Grüne legen Eckpunktepapier vor: Berliner Paritätsgesetz wird nicht für die Wahl 2021 gelten

Nach den Linken haben die Grünen ihren Entwurf für eine Gleichstellung in Parlamenten vorgelegt. Fehlt noch die SPD. Bis zu den Wahlen wird es aber nichts mehr.

Von Ronja Ringelstein

Es ist noch das Bild einer Utopie in Berlin: Gleich viele Männer wie Frauen sollen in den Parlamenten sitzen und so als Gesetzgeber die Gesellschaft ein Stück authentischer widerspiegeln.

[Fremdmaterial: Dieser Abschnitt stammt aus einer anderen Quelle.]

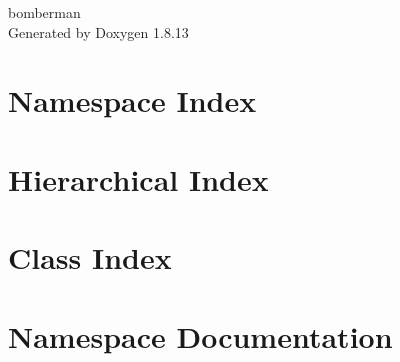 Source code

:\documentclass[twoside]{book}
\newcommand{\+}{\discretionary{\mbox{\scriptsize$\hookleftarrow$}}{}{}}
\newcommand{\clearemptydoublepage}{%
  \newpage{\pagestyle{empty}\cleardoublepage}%
}
\begin{document}
\hypersetup{pageanchor=false,
             bookmarksnumbered=true,
             pdfencoding=unicode
            }
\begin{titlepage}
\vspace*{7cm}
\begin{center}%
{\Large bomberman }\\
\vspace*{1cm}
{\large Generated by Doxygen 1.8.13}\\
\end{center}
\end{titlepage}
\clearemptydoublepage
{}
\tableofcontents
\clearemptydoublepage
{}
\hypersetup{pageanchor=true}

\chapter{Namespace Index}

\chapter{Hierarchical Index}

\chapter{Class Index}

\chapter{Namespace Documentation}


\end{document}
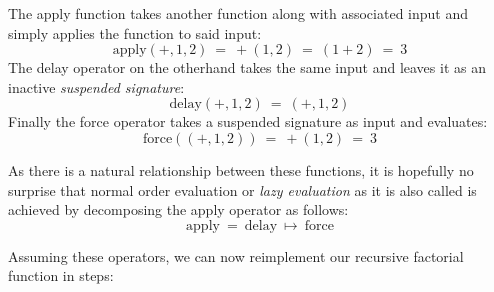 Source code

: \documentclass[twoside]{article}
\begin{document}
\noindent The apply function takes another function along with associated input and simply applies the function to said input:
$$ \mbox{apply}(+, 1, 2)\ =\ +(1,2)\ =\ (1 + 2)\ =\ 3 $$
The delay operator on the otherhand takes the same input and leaves it as an inactive \emph{suspended signature}:
$$ \mbox{delay}(+, 1, 2)\ =\ (+, 1, 2) $$
Finally the force operator takes a suspended signature as input and evaluates:
$$ \mbox{force}((+, 1, 2))\ =\ +(1,2)\ =\ 3 $$

As there is a natural relationship between these functions, it is hopefully no surprise that normal order evaluation
or \emph{lazy evaluation} as it is also called is achieved by decomposing the apply operator as follows:
$$ \mbox{apply}\ =\ \mbox{delay}\ \mapsto\ \mbox{force} $$

Assuming these operators, we can now reimplement our recursive factorial function in steps:

\newpage
\end{document}
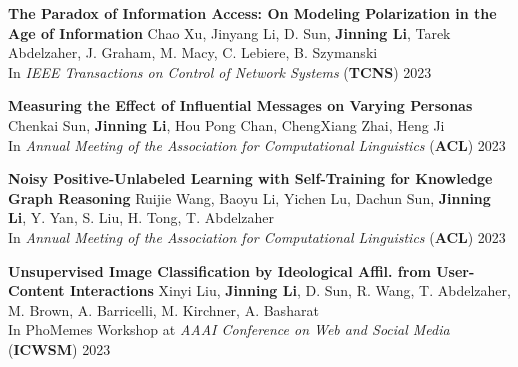 \documentclass[12pt, letterpaper]{article}
\begin{document}
\textbf{The Paradox of Information Access: On Modeling Polarization in the Age of Information}
\href{http://jinningli.cn/files/papers/tcns.pdf}{}
\newline
\footnotesize
Chao Xu, Jinyang Li, D. Sun, \textbf{Jinning Li}, Tarek Abdelzaher, J. Graham, M. Macy, C. Lebiere, B. Szymanski\\
In \emph{IEEE Transactions on Control of Network Systems} (\textbf{TCNS}) 2023
\small
\vspace{2pt}

\textbf{Measuring the Effect of Influential Messages on Varying Personas}
\href{http://jinningli.cn/files/papers/acl_measuring.pdf}{}\href{https://github.com/chenkaisun/response_forecasting}{}
\newline
\footnotesize
Chenkai Sun, \textbf{Jinning Li}, Hou Pong Chan, ChengXiang Zhai, Heng Ji\\
In \emph{Annual Meeting of the Association for Computational Linguistics} (\textbf{ACL}) 2023
\small
\vspace{2pt}

\textbf{Noisy Positive-Unlabeled Learning with Self-Training for Knowledge Graph Reasoning}
\href{http://jinningli.cn/files/papers/acl_npugraph.pdf}{}
\newline
\footnotesize
Ruijie Wang, Baoyu Li, Yichen Lu, Dachun Sun, \textbf{Jinning Li}, Y. Yan, S. Liu, H. Tong, T. Abdelzaher\\
In \emph{Annual Meeting of the Association for Computational Linguistics} (\textbf{ACL}) 2023
\small
\vspace{2pt}

\textbf{Unsupervised Image Classification by Ideological Affil. from User-Content Interactions}
\href{http://jinningli.cn/files/papers/phomemes.pdf}{}
\newline
\footnotesize
Xinyi Liu, \textbf{Jinning Li}, D. Sun, R. Wang, T. Abdelzaher, M. Brown, A. Barricelli, M. Kirchner, A. Basharat\\
In PhoMemes Workshop at \emph{AAAI Conference on Web and Social Media} (\textbf{ICWSM}) 2023
\small
\vspace{2pt}
\end{document}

Bereits 2018 hatten Grüne und Linke in Berlin eine Quote für Listen bei Wahlen gefordert, die SPD später auch. Ein Paritätsgesetz sollte für Berlin beschlossen werden. Nachdem die Linke bereits vor einem Jahr ihren Entwurf für ein solches Gesetz präsentiert hatte, haben am Mittwoch auch die Grünen ein eigenes Eckpunktepapier veröffentlich.

„Zügig, aber gründlich“ wollte die Berliner SPD das Parité-Gesetz diskutieren. Das sagte Fraktionschef Raed Saleh vor über einem Jahr im Februar. Und die SPD diskutiert immer noch.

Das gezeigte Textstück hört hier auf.